It’s scary out there! At least, that’s what some people believe, especially when it comes to traveling on mass transit. A cursory glance at the headlines inspires terrifying thoughts of roving gangs of teenaged girls, threatening dudes with knives, rambling psychos at every stop. Those of us who spend hours each day on the bus and on the rails know differently – but the perception remains.
Any teenager, then, is regarded with suspicion. This being Portland, if you’re non-white AND teenaged you may as well be carrying a machete, fresh blood dripping from the gleaming blade. People are wary.
I was on the MAX the other day, rolling home from work, and the train was about half full. A small group of high school boys were in the same car, having some loud laughs as teenaged boys are known to do. Disclaimer: My house is packed to the rafters with teenaged boys. Hmm, that sounds bad. Not in a Jeffrey Dahmer way – they’re not stacked around the place like cordwood. More in a “holy shit, we’ve got a lot of teenaged kids” sort of way. Be that as it may, I’m pretty used to high school kids. The only thing I really fear about high school kids is having to buy their groceries. Trust me, that will make “Saw 3” look like the Wizard of Oz in comparison.
After a while, the high school kids dropped off, arriving at their stops until there were just a couple of them left. I was into my book, the music was cranking, and I wasn’t really paying any attention until one sidled up next to me and made the universal “could you take your headphones off?” motion, miming someone pulling out earbuds. I pulled out my earbuds. I could see that the guy across from me was very interested in what was going to happen next.
“Dude, can I borrow your phone?” asked the kid. The guy across from us leaned in. All he needed was a box of popcorn.
“Sure,” I said, and I handed over my phone. The spectator’s eyes widened. I could see that in his mind, he was preparing his 911 call, or maybe rehearsing what he’d say to the reporter. MORE VIOLENCE ON MAX. NEXT ON EYEWITNESS NEWS.
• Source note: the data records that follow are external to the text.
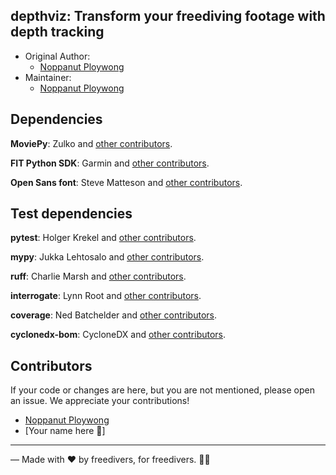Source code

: ## depthviz: Transform your freediving footage with depth tracking

* Original Author: 
    * [Noppanut Ploywong](https://github.com/noppanut15)
* Maintainer: 
    * [Noppanut Ploywong](https://github.com/noppanut15)

## Dependencies

**MoviePy**: Zulko and [other contributors](https://github.com/Zulko/moviepy/graphs/contributors).

**FIT Python SDK**: Garmin and [other contributors](https://github.com/garmin/fit-python-sdk/graphs/contributors).

**Open Sans font**: Steve Matteson and [other contributors](https://github.com/googlefonts/opensans/graphs/contributors).

## Test dependencies

**pytest**: Holger Krekel and [other contributors](https://github.com/pytest-dev/pytest/blob/main/AUTHORS).

**mypy**: Jukka Lehtosalo and [other contributors](https://github.com/python/mypy/blob/master/CREDITS).

**ruff**: Charlie Marsh and [other contributors](https://github.com/astral-sh/ruff/graphs/contributors).

**interrogate**: Lynn Root and [other contributors](https://github.com/econchick/interrogate/graphs/contributors).

**coverage**: Ned Batchelder and [other contributors](https://github.com/nedbat/coveragepy/blob/master/CONTRIBUTORS.txt).

**cyclonedx-bom**: CycloneDX and [other contributors](https://github.com/CycloneDX/cyclonedx-python/graphs/contributors).


## Contributors

If your code or changes are here, but you are not mentioned, please open an issue. We appreciate your contributions!

* [Noppanut Ploywong](https://github.com/noppanut15)
* [Your name here 🙂]

---
— Made with ❤️ by freedivers, for freedivers. 🌊🤿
The kid took my phone, punched in some digits, and had what may have been the most charming conversation ever heard in public. “Mom, I just wanted to let you know I’ll be at Tyler’s house. I love you, mom. See you at about 8.”
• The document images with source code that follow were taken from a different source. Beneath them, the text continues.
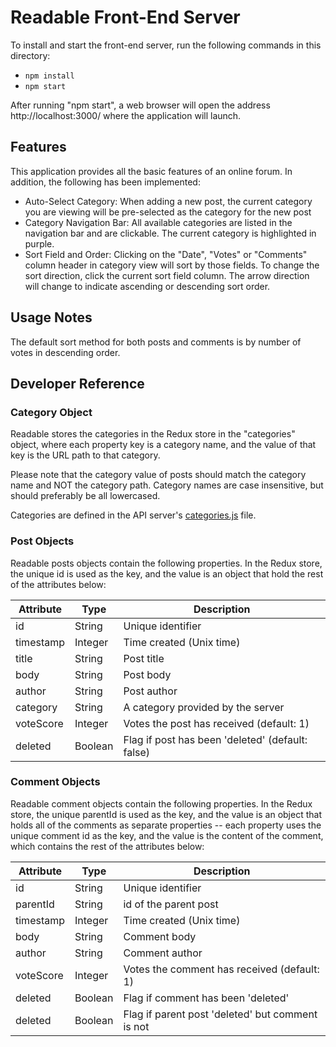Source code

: # Readable Front-End Server

To install and start the front-end server, run the following commands in this directory:

* `npm install`
* `npm start`

After running "npm start", a web browser will open the address http://localhost:3000/ where the application will launch.

## Features

This application provides all the basic features of an online forum. In addition, the following has been implemented:
* Auto-Select Category: When adding a new post, the current category you are viewing will be pre-selected as the category for the new post
* Category Navigation Bar: All available categories are listed in the navigation bar and are clickable. The current category is highlighted in purple.
* Sort Field and Order: Clicking on the "Date", "Votes" or "Comments" column header in category view will sort by those fields. To change the sort direction, click the current sort field column. The arrow direction will change to indicate ascending or descending sort order.

## Usage Notes

The default sort method for both posts and comments is by number of votes in descending order.

## Developer Reference

### Category Object

Readable stores the categories in the Redux store in the "categories" object, where each property key is a category name, and the value of that key is the URL path to that category.

Please note that the category value of posts should match the category name and NOT the category path. Category names are case insensitive, but should preferably be all lowercased.

Categories are defined in the API server's [categories.js](../api-server/categories.js) file.

### Post Objects

Readable posts objects contain the following properties. In the Redux store, the unique id is used as the key, and the value is an object that hold the rest of the attributes below:

| Attribute |	Type    | Description                                      |
| --------- | ------- | ------------------------------------------------ |
| id        | String  | Unique identifier                                |
| timestamp | Integer | Time created (Unix time)                         |
| title     | String  | Post title                                       |
| body      | String  | Post body                                        |
| author    | String  | Post author                                      |
| category  | String  | A category provided by the server                |
| voteScore | Integer | Votes the post has received (default: 1)         |
| deleted   | Boolean | Flag if post has been 'deleted' (default: false) |

### Comment Objects

Readable comment objects contain the following properties. In the Redux store, the unique parentId is used as the key, and the value is an object that holds all of the comments as separate properties -- each property uses the unique comment id as the key, and the value is the content of the comment, which contains the rest of the attributes below:

| Attribute |	Type    | Description                                      |
| --------- | ------- | ------------------------------------------------ |
| id        | String  | Unique identifier                                |
| parentId  | String  | id of the parent post                            |
| timestamp | Integer | Time created (Unix time)                         |
| body      | String  | Comment body                                     |
| author    | String  | Comment author                                   |
| voteScore | Integer | Votes the comment has received (default: 1)      |
| deleted   | Boolean | Flag if comment has been 'deleted'               |
| deleted   | Boolean | Flag if parent post 'deleted' but comment is not |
The kid handed the phone back, and thanked me, and when the next stop came he disembarked with Tyler. The spectator said, “he asked me, too. I was afraid to give it to him – I know people get their phones stolen that way all the time.” I smiled, and said, “hey, you’ve got to trust people sometimes. Makes the world a nicer place.” I could feel the guy’s admiration from all the way across the train. I sat, basking in it, having my Ghandi moment, a helper of young people, a truster of humans.
I was really glad that the guy hadn’t seen my hand looped through the straps of the kid’s backpack. That would have spoiled the whole moment.